I was looking at some older posts just because I was curious and found this one. I realized that its probably pretty hard for people that are new to VEX to find information and advice if they don’t know where to look. So I wanted to create this thread to bring attention to some good sources information, and also to create a place on this forum where lots of advice and information is gathered together to make it easy to access.
I will start off by listing a few places with useful information for people getting started in robotics.
Unofficial Vex Discord (I’m not sure if I can link it here, but look it up and you should find a link on reddit.) I’ve gotten lots of help there, and they have channels specifically for software and hardware.
Youtube is also a good source of inspiration. Many teams post videos of matches or robot reveals which can help you when creating strategies or design ideas.
And here is some advice of my own. In the thread I linked earlier there was a post by @RoboTurtleLord . In his post he said,
With Vex there are no instructions for anything other than the original clawbot and that is part of the way Vex works. You have to make your own “instructions”. By seeing other peoples ideas, and an understanding of how the mechanism works it is very easy to come up with your own based on your own needs and wants.
I think this is very true, but I want to explain how you can “make your own instructions”. You do this through documentation which is exactly what an engineering notebook is for. As you are designing and building your robot, and it’s code you should take time to document your designs, the design process, problems you came across while building and programming, and how you fixed or worked around those problems. You should document it in detail by taking pictures, creating sketches and blueprints, describing how parts of your robot work, and why they are a part of your robot.
My engineering notebook is something I’ve neglected far too much throughout my time in the VEX program, and it’s definitely come back to bite me on several occasions. Basically what I’m trying to say is spend time filling out your engineering notebook and do it well because that time spent will definitely help you in finding success in robotics.
If anyone else has tips or advice to help people get started in robotics then feel free to post it here.
One thing I’ve found over the years (in Vex IQ more so, but also in Vex EDR) is that many people are unaware of the free resources provided by Vex & its partners specifically for education & training. They have an online curriculum for building and programming (although I’ve only used the RobotC one up to now, so I’m not sure how good the VCS one is). They have lots of getting started guides for hardware / software as well as how to start a team guides.
To be really accurate, this list was started on the Chief Delphi forum in 2005, then ported to the VEX world a few years later, then taken over as an official RECF list a few years after that. It contains Much Robot Wisdom.
There is no “recipe” or “tutorial” to build a good robot. You will learn how to build a good robot only by experience and experimentation.
You might start by building a robot from instructions, such as the Clawbot. Then you analyze how the different components work together, and the strengths and weaknesses of the Clawbot in achieving various different goals (you decide what goals are important).
Then you start to think about how you can make the Clawbot better, both with little changes and major overhauls.
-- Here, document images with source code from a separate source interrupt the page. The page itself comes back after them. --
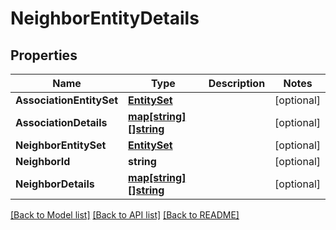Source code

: # NeighborEntityDetails

## Properties

Name | Type | Description | Notes
------------ | ------------- | ------------- | -------------
**AssociationEntitySet** | [**EntitySet**](EntitySet.md) |  | [optional] 
**AssociationDetails** | [**map[string][]string**](array.md) |  | [optional] 
**NeighborEntitySet** | [**EntitySet**](EntitySet.md) |  | [optional] 
**NeighborId** | **string** |  | [optional] 
**NeighborDetails** | [**map[string][]string**](array.md) |  | [optional] 

[[Back to Model list]](../README.md#documentation-for-models) [[Back to API list]](../README.md#documentation-for-api-endpoints) [[Back to README]](../README.md)


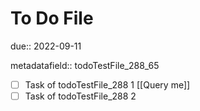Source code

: # To Do File

due:: 2022-09-11

metadatafield:: todoTestFile_288\_65

- [ ] Task of todoTestFile_288 1 [[Query me]]
- [ ] Task of todoTestFile_288 2
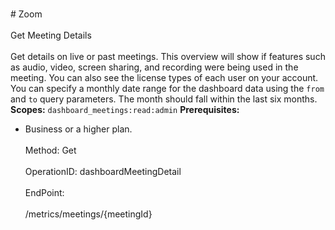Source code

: <br>#     Zoom</br>
<br>Get Meeting Details</br>
<br>Get details on live or past meetings. This overview will show if features such as audio, video, screen sharing, and recording were being used in the meeting. You can also see the license types of each user on your account. You can specify a monthly date range for the dashboard data using the `from` and `to` query parameters. The month should fall within the last six months.  
**Scopes:** `dashboard_meetings:read:admin` 
**Prerequisites:** 
* Business or a higher plan.</br>
<br>Method: Get</br>
<br>OperationID: dashboardMeetingDetail</br>
<br>EndPoint:</br>
<br>/metrics/meetings/{meetingId}</br>
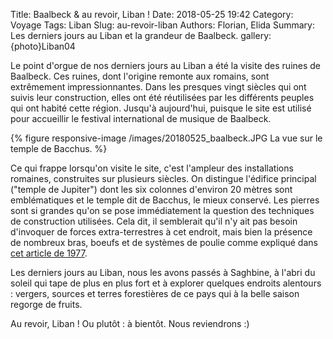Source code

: Title: Baalbeck & au revoir, Liban !
Date: 2018-05-25 19:42
Category: Voyage
Tags: Liban
Slug: au-revoir-liban
Authors: Florian, Elida
Summary: Les derniers jours au Liban et la grandeur de Baalbeck.
gallery: {photo}Liban04

Le point d'orgue de nos derniers jours au Liban a été la visite des ruines de Baalbeck.
Ces ruines, dont l'origine remonte aux romains, sont extrêmement impressionnantes. Dans les presques vingt siècles qui ont suivis leur construction, elles ont été réutilisées par les différents peuples qui ont habité cette région. Jusqu'à aujourd'hui, puisque le site est utilisé pour accueillir le festival international de musique de Baalbeck.   

{% figure responsive-image /images/20180525_baalbeck.JPG La vue sur le temple de Bacchus. %}


Ce qui frappe lorsqu'on visite le site, c'est l'ampleur des installations romaines, construites sur plusieurs siècles. On distingue l'édifice principal ("temple de Jupiter") dont les six colonnes d'environ 20 mètres sont emblématiques et le temple dit de Bacchus, le mieux conservé. Les pierres sont si grandes qu'on se pose immédiatement la question des techniques de construction utilisées. Cela dit, il semblerait qu'il n'y ait pas besoin d'invoquer de forces extra-terrestres à cet endroit, mais bien la présence de nombreux bras, boeufs et de systèmes de poulie comme expliqué dans [cet article de 1977](http://www.persee.fr/doc/syria_0039-7946_1977_num_54_1_6623). 

Les derniers jours au Liban, nous les avons passés à Saghbine, à l'abri du soleil qui tape de plus en plus fort et à explorer quelques endroits alentours : vergers, sources et terres forestières de ce pays qui à la belle saison regorge de fruits.

Au revoir, Liban ! Ou plutôt : à bientôt. Nous reviendrons :) 
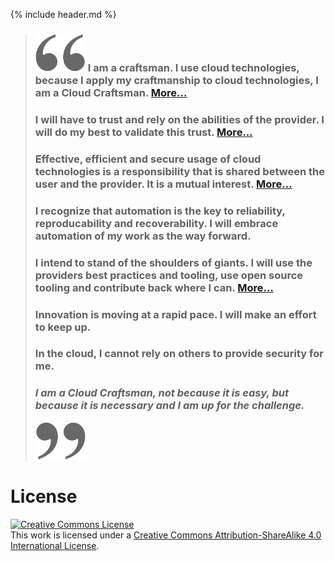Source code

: {% include header.md %}

<!---[![flamer a CC NC SA image by Ola Erik Blæsterdalen](images/flamer.png)](https://www.flickr.com/photos/83029840@N00/2333867300/)--->

> ### <img src="images/openquote.png" width="80" height="60"/> I am a craftsman. I use cloud technologies, because I apply my craftmanship to cloud technologies, I am a Cloud Craftsman. <span class='small'>[More...](explained/craftsman)</span>
>
> ### I will have to trust and rely on the abilities of the provider. I will do my best to validate this trust. <span class='small'>[More...](explained/trust)</span>
>
> ### Effective, efficient and secure usage of cloud technologies is a responsibility that is shared between the user and the provider. It is a mutual interest. <span class='small'>[More...](explained/shared_responsibility)</span>
>
> ### I recognize that automation is the key to reliability, reproducability and recoverability. I will embrace automation of my work as the way forward.
>
> ### I intend to stand of the shoulders of giants. I will use the providers best practices and tooling, use open source tooling and contribute back where I can. <span class='small'>[More...](explained/shoulders_of_giants)</span>
>
> ### Innovation is moving at a rapid pace. I will make an effort to keep up.
>
> ### In the cloud, I cannot rely on others to provide security for me.
> 
> ### _I am a Cloud Craftsman, not because it is easy, but because it is necessary and I am up for the challenge._
> <img src="images/closequote.png" width="80" height="60"/>

# License
<a rel="license" href="http://creativecommons.org/licenses/by-sa/4.0/"><img alt="Creative Commons License" style="border-width:0" src="https://i.creativecommons.org/l/by-sa/4.0/88x31.png" /></a><br />This work is licensed under a <a rel="license" href="http://creativecommons.org/licenses/by-sa/4.0/">Creative Commons Attribution-ShareAlike 4.0 International License</a>.
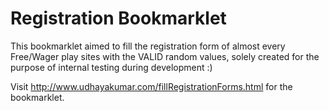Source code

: Registration Bookmarklet
========================
This bookmarklet aimed to fill the registration form of almost every Free/Wager play sites with the VALID random values, solely created for the purpose of internal testing during development :)

Visit http://www.udhayakumar.com/fillRegistrationForms.html for the bookmarklet.
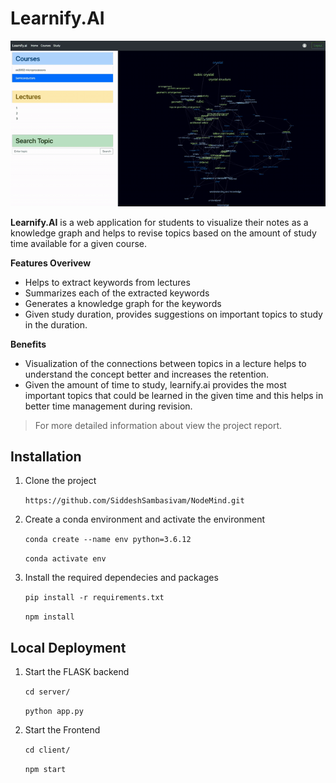 # **Learnify\.AI**

<p align="center">
  <img src="./assets/preview.gif">
</p>

<b>Learnify.AI</b> is a web application for students to visualize their notes as a knowledge graph and helps to revise topics based on the amount of study time available for a given course.

**Features Overivew**

- Helps to extract keywords from lectures
- Summarizes each of the extracted keywords
- Generates a knowledge graph for the keywords
- Given study duration, provides suggestions on important topics to study in the duration.

**Benefits**

- Visualization of the connections between topics in a lecture helps to understand the concept better and increases the retention.
- Given the amount of time to study, learnify.ai provides the most important topics that could be learned in the given time and this helps in better time management during revision.

> For more detailed information about view the project report.

## **Installation**

1. Clone the project

   `https://github.com/SiddeshSambasivam/NodeMind.git`

2. Create a conda environment and activate the environment

   `conda create --name env python=3.6.12`

   `conda activate env`

3. Install the required dependecies and packages

   `pip install -r requirements.txt`

   `npm install`

## **Local Deployment**

1. Start the FLASK backend

   `cd server/ `

   `python app.py`

2. Start the Frontend

   `cd client/`

   `npm start`
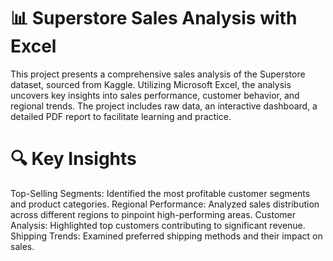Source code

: # 📊 Superstore Sales Analysis with Excel
This project presents a comprehensive sales analysis of the Superstore dataset, sourced from Kaggle. Utilizing Microsoft Excel, the analysis uncovers key insights into sales performance, customer behavior, and regional trends. The project includes raw data, an interactive dashboard, a detailed PDF report to facilitate learning and practice.

# 🔍 Key Insights
Top-Selling Segments: Identified the most profitable customer segments and product categories.
Regional Performance: Analyzed sales distribution across different regions to pinpoint high-performing areas.
Customer Analysis: Highlighted top customers contributing to significant revenue.
Shipping Trends: Examined preferred shipping methods and their impact on sales.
This is where experimentation is key: some of your changes will work well, some will introduce new caveats, and some will be obvious failures.
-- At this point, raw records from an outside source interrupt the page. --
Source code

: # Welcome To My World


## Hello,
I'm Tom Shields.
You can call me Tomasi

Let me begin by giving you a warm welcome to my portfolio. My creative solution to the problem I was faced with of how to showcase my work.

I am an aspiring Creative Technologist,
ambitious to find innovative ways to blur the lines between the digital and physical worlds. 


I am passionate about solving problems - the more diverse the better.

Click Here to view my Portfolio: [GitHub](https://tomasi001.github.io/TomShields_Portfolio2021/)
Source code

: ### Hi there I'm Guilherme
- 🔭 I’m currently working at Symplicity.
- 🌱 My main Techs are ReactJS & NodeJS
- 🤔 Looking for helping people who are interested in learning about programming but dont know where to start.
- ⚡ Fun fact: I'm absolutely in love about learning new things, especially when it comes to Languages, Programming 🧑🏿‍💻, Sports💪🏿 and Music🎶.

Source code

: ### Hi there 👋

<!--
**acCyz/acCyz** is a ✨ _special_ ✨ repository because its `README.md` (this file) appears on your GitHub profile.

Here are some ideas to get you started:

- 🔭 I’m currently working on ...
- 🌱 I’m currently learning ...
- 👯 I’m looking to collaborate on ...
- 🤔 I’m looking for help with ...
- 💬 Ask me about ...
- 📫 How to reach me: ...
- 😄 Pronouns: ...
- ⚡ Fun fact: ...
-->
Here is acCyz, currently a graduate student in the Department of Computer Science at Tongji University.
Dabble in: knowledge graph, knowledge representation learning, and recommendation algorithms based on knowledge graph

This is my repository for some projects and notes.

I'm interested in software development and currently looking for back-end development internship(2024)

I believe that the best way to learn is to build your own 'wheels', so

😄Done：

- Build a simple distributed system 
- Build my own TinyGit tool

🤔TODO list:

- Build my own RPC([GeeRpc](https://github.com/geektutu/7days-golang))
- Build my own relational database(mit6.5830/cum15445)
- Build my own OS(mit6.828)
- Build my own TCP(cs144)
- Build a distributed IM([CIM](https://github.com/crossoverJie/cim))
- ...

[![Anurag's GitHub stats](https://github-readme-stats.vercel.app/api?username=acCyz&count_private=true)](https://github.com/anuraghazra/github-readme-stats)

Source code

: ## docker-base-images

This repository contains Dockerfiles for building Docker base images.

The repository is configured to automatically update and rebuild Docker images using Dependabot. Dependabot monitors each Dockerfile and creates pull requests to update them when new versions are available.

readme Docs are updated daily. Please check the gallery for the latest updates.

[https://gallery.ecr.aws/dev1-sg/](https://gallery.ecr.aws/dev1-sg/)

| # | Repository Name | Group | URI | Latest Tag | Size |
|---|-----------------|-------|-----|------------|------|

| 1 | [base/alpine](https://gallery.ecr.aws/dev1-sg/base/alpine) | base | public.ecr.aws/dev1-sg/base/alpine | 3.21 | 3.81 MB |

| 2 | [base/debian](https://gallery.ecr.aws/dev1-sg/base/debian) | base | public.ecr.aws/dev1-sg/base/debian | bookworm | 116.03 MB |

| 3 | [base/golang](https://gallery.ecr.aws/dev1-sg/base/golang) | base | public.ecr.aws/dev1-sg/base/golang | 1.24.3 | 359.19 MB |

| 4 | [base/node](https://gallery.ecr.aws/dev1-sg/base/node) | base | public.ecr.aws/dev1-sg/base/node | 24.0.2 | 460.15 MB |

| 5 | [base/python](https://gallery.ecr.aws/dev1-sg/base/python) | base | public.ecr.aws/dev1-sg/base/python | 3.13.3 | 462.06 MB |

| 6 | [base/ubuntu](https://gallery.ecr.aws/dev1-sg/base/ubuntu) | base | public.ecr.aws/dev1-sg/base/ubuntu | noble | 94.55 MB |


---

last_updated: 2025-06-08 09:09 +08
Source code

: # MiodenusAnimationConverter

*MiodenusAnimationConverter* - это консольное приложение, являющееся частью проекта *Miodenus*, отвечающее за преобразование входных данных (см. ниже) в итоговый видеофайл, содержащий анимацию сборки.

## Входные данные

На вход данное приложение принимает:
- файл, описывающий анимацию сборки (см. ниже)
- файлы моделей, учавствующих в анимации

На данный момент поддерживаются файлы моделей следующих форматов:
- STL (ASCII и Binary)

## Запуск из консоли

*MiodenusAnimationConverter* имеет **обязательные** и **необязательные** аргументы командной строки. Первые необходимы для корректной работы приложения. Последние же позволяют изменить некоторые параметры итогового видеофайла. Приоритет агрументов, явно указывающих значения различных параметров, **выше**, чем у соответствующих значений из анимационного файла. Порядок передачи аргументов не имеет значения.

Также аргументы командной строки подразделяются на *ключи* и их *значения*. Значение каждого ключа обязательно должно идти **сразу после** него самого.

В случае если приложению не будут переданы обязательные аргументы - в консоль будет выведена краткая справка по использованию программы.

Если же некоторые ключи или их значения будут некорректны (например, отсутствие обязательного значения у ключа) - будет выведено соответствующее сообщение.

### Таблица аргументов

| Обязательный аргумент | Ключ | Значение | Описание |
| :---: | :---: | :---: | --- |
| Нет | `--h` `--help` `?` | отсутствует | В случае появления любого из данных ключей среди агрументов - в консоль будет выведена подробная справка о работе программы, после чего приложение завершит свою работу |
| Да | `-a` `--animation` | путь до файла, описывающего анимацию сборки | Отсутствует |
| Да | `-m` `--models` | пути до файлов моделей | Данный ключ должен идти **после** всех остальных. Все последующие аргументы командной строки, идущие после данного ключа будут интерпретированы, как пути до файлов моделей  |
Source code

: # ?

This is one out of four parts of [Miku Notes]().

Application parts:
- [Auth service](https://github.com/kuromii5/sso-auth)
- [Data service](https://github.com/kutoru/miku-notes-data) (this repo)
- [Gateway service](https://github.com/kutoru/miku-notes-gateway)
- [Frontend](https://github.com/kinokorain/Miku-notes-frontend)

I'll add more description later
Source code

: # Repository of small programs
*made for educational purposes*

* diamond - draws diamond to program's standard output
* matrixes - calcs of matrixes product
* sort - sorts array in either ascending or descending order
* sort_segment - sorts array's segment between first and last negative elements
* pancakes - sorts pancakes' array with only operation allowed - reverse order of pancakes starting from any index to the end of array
With each of these changes, you will get a better idea for what works and what doesn’t; what the pros and cons of different designs are; and how best to build different mechanisms.
As @Barin said, you have to build something and then change it to see what works & what doesn’t. Then change it again… and again… and then start something new based on ideas you had while changing the original and test and change that, too!
We moved up from IQ last season and the first thing I had the team do was build the Clawbot - this allowed them to get an idea for how to physically put the parts together in a controlled manner. We then added the sensors & moved to programming that Clawbot. Then they started tweaking it some for fun & to gain experience & test ideas. We did all that before we ever started working on a real competition robot, so by the time we started in on that we had a much better baseline of how to work with EDR parts. Over the course of the next few months, the team designed & tweaked & redesigned 50 bazillion times until they had something that did decent at States. This season, they were able to start from where they left off & move much more quickly towards a final product - the end result being a Worlds bid!
As a small, independent team we have almost no access to experienced teams assisting or to professional mentors - we pretty much just use logic and Google and test, test, test…
I am the “high school team” in my organization with nobody above me helping me. That’s one reason I joined the forums. We’re all here to fill that “high school teams helping middle school teams” role.
I’d be glad to share my experience as a self-growing team above the organization if you want to pm me, but I can be long winded.
The important thing is to just keep redesigning. I sometimes redesign major things more than 10 times before I even touch metal.
One thing that we do at our school is focus on your manipulators before you even start on a drive train. Also youtube is a great place to get ideas for launchers, intakes, etc. Once you have an idea in mind prototype and try new stuff to improve from youtube vids
I will try searching YouTube very early next season.
We only got V5 in November and didn’t have anything working until the end of January.
It was very confusing to get intake to work with the balls. But the robot could flip the caps and park and we qualified to regionals with skills! We still couldn’t launch the balls…
We don’t have vex build sessions anymore, until the next school year starts.
We know high school teams could take engineering classes and they say it helps a lot. But I can’t, because I am not in high school.